• [Exercise prompt] Give the data below again, word for word.

*** Task data ***

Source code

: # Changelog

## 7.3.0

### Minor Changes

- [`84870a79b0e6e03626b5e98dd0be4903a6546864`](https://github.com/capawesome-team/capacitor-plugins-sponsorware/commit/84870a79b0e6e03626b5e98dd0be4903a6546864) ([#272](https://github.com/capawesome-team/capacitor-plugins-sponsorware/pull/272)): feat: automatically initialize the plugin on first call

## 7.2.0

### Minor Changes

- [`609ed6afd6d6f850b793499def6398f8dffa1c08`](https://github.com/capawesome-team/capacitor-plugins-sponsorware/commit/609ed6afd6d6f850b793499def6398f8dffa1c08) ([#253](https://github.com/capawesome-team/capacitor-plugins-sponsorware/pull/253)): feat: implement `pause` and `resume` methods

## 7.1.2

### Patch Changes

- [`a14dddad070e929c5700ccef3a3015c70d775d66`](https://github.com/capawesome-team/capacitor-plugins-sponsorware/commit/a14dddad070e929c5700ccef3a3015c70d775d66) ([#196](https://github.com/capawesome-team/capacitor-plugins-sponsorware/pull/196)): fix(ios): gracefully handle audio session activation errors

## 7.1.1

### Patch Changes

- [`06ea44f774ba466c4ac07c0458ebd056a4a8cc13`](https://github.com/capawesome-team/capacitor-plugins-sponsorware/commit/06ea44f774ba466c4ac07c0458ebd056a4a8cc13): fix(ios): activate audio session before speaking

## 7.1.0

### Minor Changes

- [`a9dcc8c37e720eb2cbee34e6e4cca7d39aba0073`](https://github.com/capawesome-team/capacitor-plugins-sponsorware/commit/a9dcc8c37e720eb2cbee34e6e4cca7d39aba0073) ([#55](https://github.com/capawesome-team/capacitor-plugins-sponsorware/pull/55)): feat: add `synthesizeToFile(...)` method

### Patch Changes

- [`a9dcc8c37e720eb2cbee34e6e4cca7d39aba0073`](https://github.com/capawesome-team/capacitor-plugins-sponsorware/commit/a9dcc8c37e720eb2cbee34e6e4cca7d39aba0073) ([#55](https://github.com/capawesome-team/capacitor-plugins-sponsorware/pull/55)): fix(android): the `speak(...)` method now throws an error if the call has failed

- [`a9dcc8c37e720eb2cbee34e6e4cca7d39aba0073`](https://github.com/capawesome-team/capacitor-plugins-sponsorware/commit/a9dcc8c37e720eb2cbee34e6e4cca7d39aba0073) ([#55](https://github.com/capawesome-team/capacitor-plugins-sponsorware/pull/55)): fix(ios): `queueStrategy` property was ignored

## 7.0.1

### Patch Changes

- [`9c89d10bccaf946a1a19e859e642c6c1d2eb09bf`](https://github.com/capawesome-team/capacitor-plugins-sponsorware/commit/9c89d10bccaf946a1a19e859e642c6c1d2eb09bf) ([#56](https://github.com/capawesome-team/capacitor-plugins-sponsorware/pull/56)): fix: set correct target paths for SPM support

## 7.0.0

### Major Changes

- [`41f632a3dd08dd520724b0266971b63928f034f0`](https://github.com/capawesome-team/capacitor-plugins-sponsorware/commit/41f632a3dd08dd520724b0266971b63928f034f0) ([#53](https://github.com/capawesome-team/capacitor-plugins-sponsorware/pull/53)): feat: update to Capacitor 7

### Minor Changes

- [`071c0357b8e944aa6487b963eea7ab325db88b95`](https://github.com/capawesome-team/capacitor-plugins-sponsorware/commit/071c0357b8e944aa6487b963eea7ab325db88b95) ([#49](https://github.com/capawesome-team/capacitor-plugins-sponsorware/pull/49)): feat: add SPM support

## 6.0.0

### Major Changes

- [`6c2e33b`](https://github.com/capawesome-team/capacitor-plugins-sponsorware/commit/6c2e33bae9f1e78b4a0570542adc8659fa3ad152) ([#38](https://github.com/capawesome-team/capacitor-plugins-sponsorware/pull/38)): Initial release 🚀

*** End of Task data ***

• [Task output]
Source code

: # Changelog

## 7.3.0

### Minor Changes

- [`84870a79b0e6e03626b5e98dd0be4903a6546864`](https://github.com/capawesome-team/capacitor-plugins-sponsorware/commit/84870a79b0e6e03626b5e98dd0be4903a6546864) ([#272](https://github.com/capawesome-team/capacitor-plugins-sponsorware/pull/272)): feat: automatically initialize the plugin on first call

## 7.2.0

### Minor Changes

- [`609ed6afd6d6f850b793499def6398f8dffa1c08`](https://github.com/capawesome-team/capacitor-plugins-sponsorware/commit/609ed6afd6d6f850b793499def6398f8dffa1c08) ([#253](https://github.com/capawesome-team/capacitor-plugins-sponsorware/pull/253)): feat: implement `pause` and `resume` methods

## 7.1.2

### Patch Changes

- [`a14dddad070e929c5700ccef3a3015c70d775d66`](https://github.com/capawesome-team/capacitor-plugins-sponsorware/commit/a14dddad070e929c5700ccef3a3015c70d775d66) ([#196](https://github.com/capawesome-team/capacitor-plugins-sponsorware/pull/196)): fix(ios): gracefully handle audio session activation errors

## 7.1.1

### Patch Changes

- [`06ea44f774ba466c4ac07c0458ebd056a4a8cc13`](https://github.com/capawesome-team/capacitor-plugins-sponsorware/commit/06ea44f774ba466c4ac07c0458ebd056a4a8cc13): fix(ios): activate audio session before speaking

## 7.1.0

### Minor Changes

- [`a9dcc8c37e720eb2cbee34e6e4cca7d39aba0073`](https://github.com/capawesome-team/capacitor-plugins-sponsorware/commit/a9dcc8c37e720eb2cbee34e6e4cca7d39aba0073) ([#55](https://github.com/capawesome-team/capacitor-plugins-sponsorware/pull/55)): feat: add `synthesizeToFile(...)` method

### Patch Changes

- [`a9dcc8c37e720eb2cbee34e6e4cca7d39aba0073`](https://github.com/capawesome-team/capacitor-plugins-sponsorware/commit/a9dcc8c37e720eb2cbee34e6e4cca7d39aba0073) ([#55](https://github.com/capawesome-team/capacitor-plugins-sponsorware/pull/55)): fix(android): the `speak(...)` method now throws an error if the call has failed

- [`a9dcc8c37e720eb2cbee34e6e4cca7d39aba0073`](https://github.com/capawesome-team/capacitor-plugins-sponsorware/commit/a9dcc8c37e720eb2cbee34e6e4cca7d39aba0073) ([#55](https://github.com/capawesome-team/capacitor-plugins-sponsorware/pull/55)): fix(ios): `queueStrategy` property was ignored

## 7.0.1

### Patch Changes

- [`9c89d10bccaf946a1a19e859e642c6c1d2eb09bf`](https://github.com/capawesome-team/capacitor-plugins-sponsorware/commit/9c89d10bccaf946a1a19e859e642c6c1d2eb09bf) ([#56](https://github.com/capawesome-team/capacitor-plugins-sponsorware/pull/56)): fix: set correct target paths for SPM support

## 7.0.0

### Major Changes

- [`41f632a3dd08dd520724b0266971b63928f034f0`](https://github.com/capawesome-team/capacitor-plugins-sponsorware/commit/41f632a3dd08dd520724b0266971b63928f034f0) ([#53](https://github.com/capawesome-team/capacitor-plugins-sponsorware/pull/53)): feat: update to Capacitor 7

### Minor Changes

- [`071c0357b8e944aa6487b963eea7ab325db88b95`](https://github.com/capawesome-team/capacitor-plugins-sponsorware/commit/071c0357b8e944aa6487b963eea7ab325db88b95) ([#49](https://github.com/capawesome-team/capacitor-plugins-sponsorware/pull/49)): feat: add SPM support

## 6.0.0

### Major Changes

- [`6c2e33b`](https://github.com/capawesome-team/capacitor-plugins-sponsorware/commit/6c2e33bae9f1e78b4a0570542adc8659fa3ad152) ([#38](https://github.com/capawesome-team/capacitor-plugins-sponsorware/pull/38)): Initial release 🚀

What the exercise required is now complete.